#### Records to use

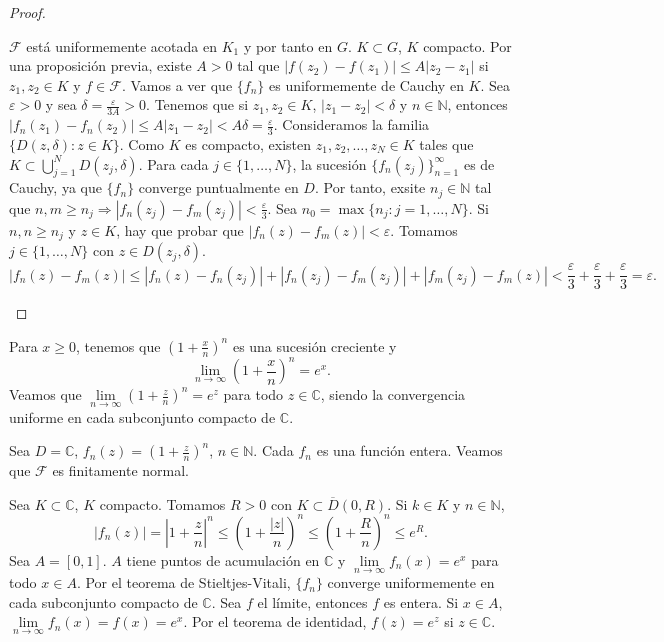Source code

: \begin{proof}
\begin{enumerate}
              $\mathcal{F}$ está uniformemente acotada en $K_1$ y por tanto en $G$.
              $K \subset G$, $K$ compacto.
              Por una proposición previa, existe $A > 0$ tal que $|f(z_2)-f(z_1)| \leq A|z_2-z_1|$ si $z_1, z_2 \in K$ y $f \in \mathcal{F}$.
              Vamos a ver que $\{f_n\}$ es uniformemente de Cauchy en $K$.
              Sea $\varepsilon > 0$ y sea $\delta = \frac{\varepsilon}{3A} > 0$.
              Tenemos que si $z_1, z_2 \in K$, $|z_1-z_2| < \delta$ y $n \in \mathbb{N}$, entonces $|f_n(z_1)-f_n(z_2)| \leq A|z_1-z_2| < A\delta = \frac{\varepsilon}{3}$.
              Consideramos la familia $\{D(z, \delta) : z \in K\}$.
              Como $K$ es compacto, existen $z_1, z_2, \dots, z_N \in K$ tales que $K \subset \bigcup_{j=1}^N D(z_j, \delta)$.
              Para cada $j \in \{1, \dots, N\}$, la sucesión $\{f_n(z_j)\}_{n=1}^\infty$ es de Cauchy, ya que $\{f_n\}$ converge puntualmente en $D$.
              Por tanto, exsite $n_j \in \mathbb{N}$ tal que $n, m \geq n_j \Rightarrow |f_n(z_j)-f_m(z_j)| < \frac{\varepsilon}{3}$.
              Sea $n_0 = \max \{n_j : j = 1, \dots, N\}$.
              Si $n, n \geq n_j$ y $z \in K$, hay que probar que $|f_n(z)-f_m(z)| < \varepsilon$.
              Tomamos $j \in \{1, \dots, N\}$ con $z \in D(z_j, \delta)$.
              $$|f_n(z)-f_m(z)| \leq |f_n(z)-f_n(z_j)| + |f_n(z_j)-f_m(z_j)| + |f_m(z_j)-f_m(z)| < \frac{\varepsilon}{3} + \frac{\varepsilon}{3} + \frac{\varepsilon}{3} = \varepsilon.$$
    \end{enumerate}
\end{proof}

\begin{example}
    Para $x \geq 0$, tenemos que $\left(1 + \frac{x}{n}\right)^n$ es una sucesión creciente y
    $$\lim\limits_{n \to \infty} \left(1 + \frac{x}{n}\right)^n = e^x.$$
    Veamos que $\lim\limits_{n \to \infty} \left(1 + \frac{z}{n}\right)^n = e^z$ para todo $z \in \mathbb{C}$, siendo la convergencia uniforme en cada subconjunto compacto de $\mathbb{C}$.

    Sea $D = \mathbb{C}$, $f_n(z) = \left(1 + \frac{z}{n}\right)^n$, $n \in \mathbb{N}$.
    Cada $f_n$ es una función entera.
    Veamos que $\mathcal{F}$ es finitamente normal.

    Sea $K \subset \mathbb{C}$, $K$ compacto.
    Tomamos $R > 0$ con $K \subset \overline{D}(0, R)$.
    Si $k \in K$ y $n \in \mathbb{N}$,
    $$|f_n(z)| = \left|1 + \frac{z}{n}\right|^n \leq \left(1 + \frac{|z|}{n}\right)^n \leq \left(1 + \frac{R}{n}\right)^n \leq e^R.$$
    Sea $A = [0, 1]$.
    $A$ tiene puntos de acumulación en $\mathbb{C}$ y $\lim\limits_{n \to \infty} f_n(x) = e^x$ para todo $x \in A$.
    Por el teorema de Stieltjes-Vitali, $\{f_n\}$ converge uniformemente en cada subconjunto compacto de $\mathbb{C}$.
    Sea $f$ el límite, entonces $f$ es entera.
    Si $x \in A$, $\lim\limits_{n \to \infty} f_n(x) = f(x) = e^x$.
    Por el teorema de identidad, $f(z) = e^z$ si $z \in \mathbb{C}$.
\end{example}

########

Work instructions:
Please reproduce exactly the lines in the listing above from the one containing "Como $K$ es" through the one containing "Sea $n_0 = \max", both included, and nothing more.

Result of this task:
              Como $K$ es compacto, existen $z_1, z_2, \dots, z_N \in K$ tales que $K \subset \bigcup_{j=1}^N D(z_j, \delta)$.
              Para cada $j \in \{1, \dots, N\}$, la sucesión $\{f_n(z_j)\}_{n=1}^\infty$ es de Cauchy, ya que $\{f_n\}$ converge puntualmente en $D$.
              Por tanto, exsite $n_j \in \mathbb{N}$ tal que $n, m \geq n_j \Rightarrow |f_n(z_j)-f_m(z_j)| < \frac{\varepsilon}{3}$.
              Sea $n_0 = \max \{n_j : j = 1, \dots, N\}$.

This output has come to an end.